Is this how it was done? You didn’t have to ask, just let the conversation run, listening for Riordan, a sponge.
“And now there are difficulties. It’s ironic, yes? They didn’t want Heinrich to leave Europe. Now they don’t want him to leave here. This time, no Daniel to arrange the escape. So he goes to offices and waits. For a piece of paper. Just like his script.”
“Why not leave without it?”
“Cross the Pyrenees again? You forget, he had papers then. That’s what Daniel arranged. It’s not so easy without that, a passport. Brecht doesn’t understand, living in his head,” he said with a sarcastic smile. “Why Lion wants his piece of paper. If he leaves, he can’t come back. He’s not a refugee anymore, but not a citizen, either. Of anywhere. So all he can do is stay here, as he is. Yes, it’s very comfortable for him.” He gestured toward the house. “But now a cage also.”
“But Kaltenbach doesn’t want to come back.”
“So he thinks. I wonder what he will say after. When those doors close.” He sighed. “But first he has to get there.”
With Minot watching. With Ben watching for him.
“What about you? Are you having any trouble?”
“Me? Oh, I’m not such a dangerous person as Lion. I wasn’t premature.” He looked down. “Maybe too late. How we waited, hoping it would go away. Thinking a catastrophe would go away.”
There was traffic on Sunset so that by the time Ben got back to Gower the lot had taken on the after-work quiet of skeleton crews and empty sound stages, only a few cars left in their reserved spaces.
“Screening room with Mr. L,” said one of Bunny’s secretaries, anticipating his question. She was putting folders in drawers, evidently working late to catch up on the filing.
“How’d the test go, do you know? Liesl Kohler.” Or had they changed her name?
“When was this, today? Maybe they’re looking at it now. The only way I know is, he writes a memo.”
“On a screen test?”
“Everything,” she said, with a nod to the wall of filing cabinets. What Tenney’s office must look like. Fourteen thousand files, rumors on paper.
“How about the guest list for Lasner’s party Saturday?”
Her head went up, immediately protective.
“I was there,” he explained, “and I talked to somebody and I can’t remember her name. I thought if I could go through the list, you know, it might come back to me. Does he keep them, the lists?”
“Uh huh.”
“Don’t worry. I’m sure it’ll be okay with him.”
She said nothing.
“I could go down to the screening room, have him phone up.”
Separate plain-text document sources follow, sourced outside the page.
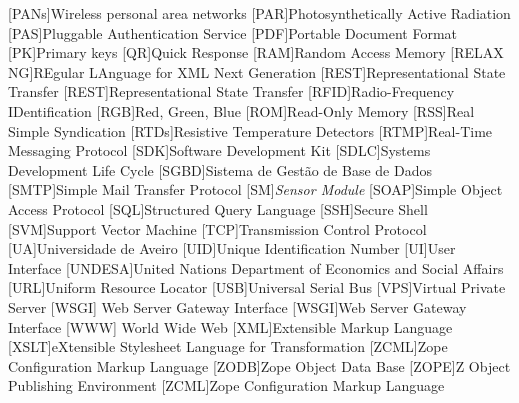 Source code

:\begin{multicols}{2}
\begin{acronym}[RELAX NG]
	[PANs]{Wireless personal area networks}
	[PAR]{Photosynthetically Active Radiation}
	[PAS]{Pluggable Authentication Service}
	[PDF]{Portable Document Format}
	[PK]{Primary keys}
	[QR]{Quick Response}
	[RAM]{Random Access Memory}
	[RELAX NG]{REgular LAnguage for XML Next Generation}
	[REST]{Representational State Transfer}
	[REST]{Representational State Transfer}
	[RFID]{Radio-Frequency IDentification}
	[RGB]{Red, Green, Blue}
	[ROM]{Read-Only Memory}
	[RSS]{Real Simple Syndication}
	[RTDs]{Resistive Temperature Detectors}
	[RTMP]{Real-Time Messaging Protocol}
	[SDK]{Software Development Kit}
	[SDLC]{Systems Development Life Cycle}
	[SGBD]{Sistema de Gestão de Base de Dados}
	[SMTP]{Simple Mail Transfer Protocol}
	[SM]{\textit{Sensor Module}}
	[SOAP]{Simple Object Access Protocol}
	[SQL]{Structured Query Language}
	[SSH]{Secure Shell}
	[SVM]{Support Vector Machine}
	[TCP]{Transmission Control Protocol}
	[UA]{Universidade de Aveiro}
	[UID]{Unique Identification Number}
	[UI]{User Interface}
	[UNDESA]{United Nations Department of Economics and Social Affairs}
	[URL]{Uniform Resource Locator}
	[USB]{Universal Serial Bus}
	[VPS]{Virtual Private Server }
	[WSGI]{ Web Server Gateway Interface }
	[WSGI]{Web Server Gateway Interface}
	[WWW]{ World Wide Web}
	[XML]{Extensible Markup Language}
	[XSLT]{eXtensible Stylesheet Language for Transformation}
	[ZCML]{Zope Configuration Markup Language}
	[ZODB]{Zope Object Data Base}
	[ZOPE]{Z Object Publishing Environment}
	[ZCML]{Zope Configuration Markup Language}
	
	
\end{acronym}

\end{multicols}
She hesitated, trying to guess what Bunny’s reaction would be to either course.
“No, it’s here,” she said finally, turning to a drawer. “I just filed it, in fact.” She got it out and handed it to him.
“You mind? I’ll bring it back?”
“You want to take it?” she said, suspicious again.
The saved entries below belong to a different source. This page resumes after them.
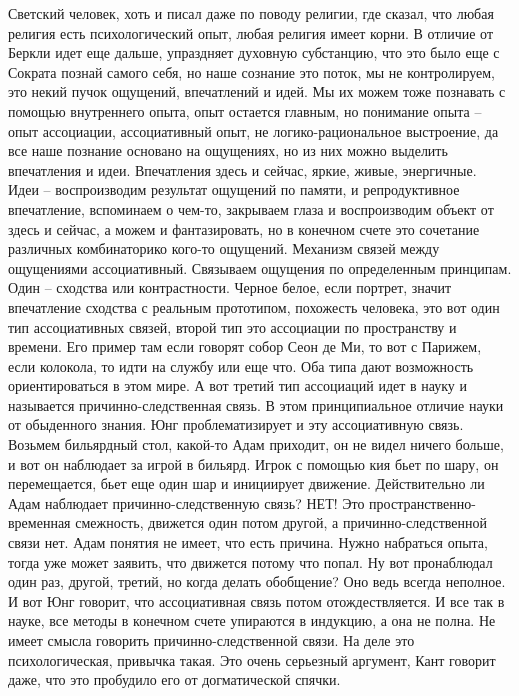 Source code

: \documentclass[a4paper, 12pt]{article}
\begin{document}
Светский человек, хоть и писал даже по поводу религии, где сказал, что 
любая религия есть психологический опыт, любая религия имеет корни. 
В отличие от Беркли идет еще дальше, упраздняет духовную субстанцию, что 
это было еще с Сократа познай самого себя, но наше сознание это поток, 
мы не контролируем, это некий пучок ощущений, впечатлений и идей. Мы их 
можем тоже познавать с помощью внутреннего опыта, опыт остается главным, 
но понимание опыта -- опыт ассоциации, ассоциативный опыт, не 
логико-рациональное выстроение, да все наше познание основано на 
ощущениях, но из них можно выделить впечатления и идеи. Впечатления 
здесь и сейчас, яркие, живые, энергичные. Идеи -- воспроизводим 
результат ощущений по памяти, и репродуктивное впечатление, вспоминаем 
о чем-то, закрываем глаза и воспроизводим объект от здесь и сейчас, 
а можем и фантазировать, но в конечном счете это сочетание различных 
комбинаторико кого-то ощущений. Механизм связей между ощущениями 
ассоциативный. Связываем ощущения по определенным принципам. Один -- 
сходства или контрастности. Черное белое, если портрет, значит 
впечатление сходства с реальным прототипом, похожесть человека, это вот 
один тип ассоциативных связей, второй тип это ассоциации по пространству 
и времени. Его пример там если говорят собор Сеон де Ми, то вот 
с Парижем, если колокола, то идти на службу или еще что. Оба типа дают 
возможность ориентироваться в этом мире. А вот третий тип ассоциаций 
идет в науку и называется причинно-следственная связь. В этом 
принципиальное отличие науки от обыденного знания. Юнг проблематизирует 
и эту ассоциативную связь. Возьмем бильярдный стол, какой-то Адам 
приходит, он не видел ничего больше, и вот он наблюдает за игрой 
в бильярд. Игрок с помощью кия бьет по шару, он перемещается, бьет еще 
один шар и инициирует движение. Действительно ли Адам наблюдает 
причинно-следственную связь? НЕТ! Это пространственно-временная 
смежность, движется один потом другой, а причинно-следственной связи 
нет. Адам понятия не имеет, что есть причина. Нужно набраться опыта, 
тогда уже может заявить, что движется потому что попал. Ну вот 
пронаблюдал один раз, другой, третий, но когда делать обобщение? Оно 
ведь всегда неполное. И вот Юнг говорит, что ассоциативная связь потом 
отождествляется. И все так в науке, все методы в конечном счете 
упираются в индукцию, а она не полна. Не имеет смысла говорить 
причинно-следственной связи. На деле это психологическая, привычка 
такая. Это очень серьезный аргумент, Кант говорит даже, что это 
пробудило его от догматической спячки.
\end{document}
He began to read down the list. Everyone there, with marks next to the Warners people. Seating plans, names on spokes around a circle, everything thought out. Liesl listed as Ben Collier guest. Rex Morgan, who owned 8 percent. But who had talked to Genia, spotted her across the room? A German speaker, so not Ann Sheridan or one of the starlets. Maybe not at the party at all, just someone who knew she was in town. But it would be easy enough to come up with a short list of possibilities, then use Dennis to check them, routine for a Bureau man. Start somewhere. She hadn’t taken a random turn off Sunset. Someone had told her where to go.